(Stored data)
*** Block opens ***

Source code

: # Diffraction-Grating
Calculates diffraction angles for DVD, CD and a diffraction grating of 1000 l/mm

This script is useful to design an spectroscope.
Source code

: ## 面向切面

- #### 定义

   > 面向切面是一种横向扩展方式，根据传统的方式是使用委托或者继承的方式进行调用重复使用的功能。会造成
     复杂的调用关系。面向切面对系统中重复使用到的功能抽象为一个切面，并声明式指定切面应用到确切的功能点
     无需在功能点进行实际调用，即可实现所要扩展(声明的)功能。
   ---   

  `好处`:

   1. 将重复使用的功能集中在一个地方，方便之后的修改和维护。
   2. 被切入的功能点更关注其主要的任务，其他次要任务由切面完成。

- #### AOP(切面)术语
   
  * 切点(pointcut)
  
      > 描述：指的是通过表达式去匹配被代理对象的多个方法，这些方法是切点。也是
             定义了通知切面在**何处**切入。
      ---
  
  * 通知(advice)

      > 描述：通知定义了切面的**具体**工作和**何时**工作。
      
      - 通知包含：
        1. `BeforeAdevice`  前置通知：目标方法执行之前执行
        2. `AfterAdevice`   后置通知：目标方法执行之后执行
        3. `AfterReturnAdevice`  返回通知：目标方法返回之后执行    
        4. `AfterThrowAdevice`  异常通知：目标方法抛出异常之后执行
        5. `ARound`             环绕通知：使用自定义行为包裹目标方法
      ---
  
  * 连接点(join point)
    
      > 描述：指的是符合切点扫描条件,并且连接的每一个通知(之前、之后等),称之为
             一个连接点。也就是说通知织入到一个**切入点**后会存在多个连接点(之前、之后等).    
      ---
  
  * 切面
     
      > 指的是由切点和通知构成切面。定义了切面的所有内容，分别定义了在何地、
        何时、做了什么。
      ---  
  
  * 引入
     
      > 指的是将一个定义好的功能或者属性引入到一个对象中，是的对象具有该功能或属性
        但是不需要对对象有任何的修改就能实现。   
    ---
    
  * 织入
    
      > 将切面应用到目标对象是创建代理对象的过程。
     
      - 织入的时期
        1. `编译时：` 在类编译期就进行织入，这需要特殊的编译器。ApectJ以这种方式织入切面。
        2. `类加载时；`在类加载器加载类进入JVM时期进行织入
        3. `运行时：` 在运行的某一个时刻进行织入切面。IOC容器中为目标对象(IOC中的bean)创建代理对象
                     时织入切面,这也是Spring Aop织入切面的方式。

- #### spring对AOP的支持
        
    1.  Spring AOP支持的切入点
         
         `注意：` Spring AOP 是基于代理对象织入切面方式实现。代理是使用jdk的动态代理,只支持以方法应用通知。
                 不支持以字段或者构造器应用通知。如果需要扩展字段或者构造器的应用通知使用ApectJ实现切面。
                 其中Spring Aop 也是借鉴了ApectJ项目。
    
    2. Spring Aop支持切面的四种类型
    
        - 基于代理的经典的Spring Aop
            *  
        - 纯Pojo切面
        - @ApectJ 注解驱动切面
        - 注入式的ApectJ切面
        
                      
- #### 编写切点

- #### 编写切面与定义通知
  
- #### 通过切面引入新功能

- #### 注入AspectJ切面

*** Block closes ***

Repeat all of the entries above exactly.

Source code

: # Diffraction-Grating
Calculates diffraction angles for DVD, CD and a diffraction grating of 1000 l/mm

This script is useful to design an spectroscope.
Source code

: ## 面向切面

- #### 定义

   > 面向切面是一种横向扩展方式，根据传统的方式是使用委托或者继承的方式进行调用重复使用的功能。会造成
     复杂的调用关系。面向切面对系统中重复使用到的功能抽象为一个切面，并声明式指定切面应用到确切的功能点
     无需在功能点进行实际调用，即可实现所要扩展(声明的)功能。
   ---   

  `好处`:

   1. 将重复使用的功能集中在一个地方，方便之后的修改和维护。
   2. 被切入的功能点更关注其主要的任务，其他次要任务由切面完成。

- #### AOP(切面)术语
   
  * 切点(pointcut)
  
      > 描述：指的是通过表达式去匹配被代理对象的多个方法，这些方法是切点。也是
             定义了通知切面在**何处**切入。
      ---
  
  * 通知(advice)

      > 描述：通知定义了切面的**具体**工作和**何时**工作。
      
      - 通知包含：
        1. `BeforeAdevice`  前置通知：目标方法执行之前执行
        2. `AfterAdevice`   后置通知：目标方法执行之后执行
        3. `AfterReturnAdevice`  返回通知：目标方法返回之后执行    
        4. `AfterThrowAdevice`  异常通知：目标方法抛出异常之后执行
        5. `ARound`             环绕通知：使用自定义行为包裹目标方法
      ---
  
  * 连接点(join point)
    
      > 描述：指的是符合切点扫描条件,并且连接的每一个通知(之前、之后等),称之为
             一个连接点。也就是说通知织入到一个**切入点**后会存在多个连接点(之前、之后等).    
      ---
  
  * 切面
     
      > 指的是由切点和通知构成切面。定义了切面的所有内容，分别定义了在何地、
        何时、做了什么。
      ---  
  
  * 引入
     
      > 指的是将一个定义好的功能或者属性引入到一个对象中，是的对象具有该功能或属性
        但是不需要对对象有任何的修改就能实现。   
    ---
    
  * 织入
    
      > 将切面应用到目标对象是创建代理对象的过程。
     
      - 织入的时期
        1. `编译时：` 在类编译期就进行织入，这需要特殊的编译器。ApectJ以这种方式织入切面。
        2. `类加载时；`在类加载器加载类进入JVM时期进行织入
        3. `运行时：` 在运行的某一个时刻进行织入切面。IOC容器中为目标对象(IOC中的bean)创建代理对象
                     时织入切面,这也是Spring Aop织入切面的方式。

- #### spring对AOP的支持
        
    1.  Spring AOP支持的切入点
         
         `注意：` Spring AOP 是基于代理对象织入切面方式实现。代理是使用jdk的动态代理,只支持以方法应用通知。
                 不支持以字段或者构造器应用通知。如果需要扩展字段或者构造器的应用通知使用ApectJ实现切面。
                 其中Spring Aop 也是借鉴了ApectJ项目。
    
    2. Spring Aop支持切面的四种类型
    
        - 基于代理的经典的Spring Aop
            *  
        - 纯Pojo切面
        - @ApectJ 注解驱动切面
        - 注入式的ApectJ切面
        
                      
- #### 编写切点

- #### 编写切面与定义通知
  
- #### 通过切面引入新功能

- #### 注入AspectJ切面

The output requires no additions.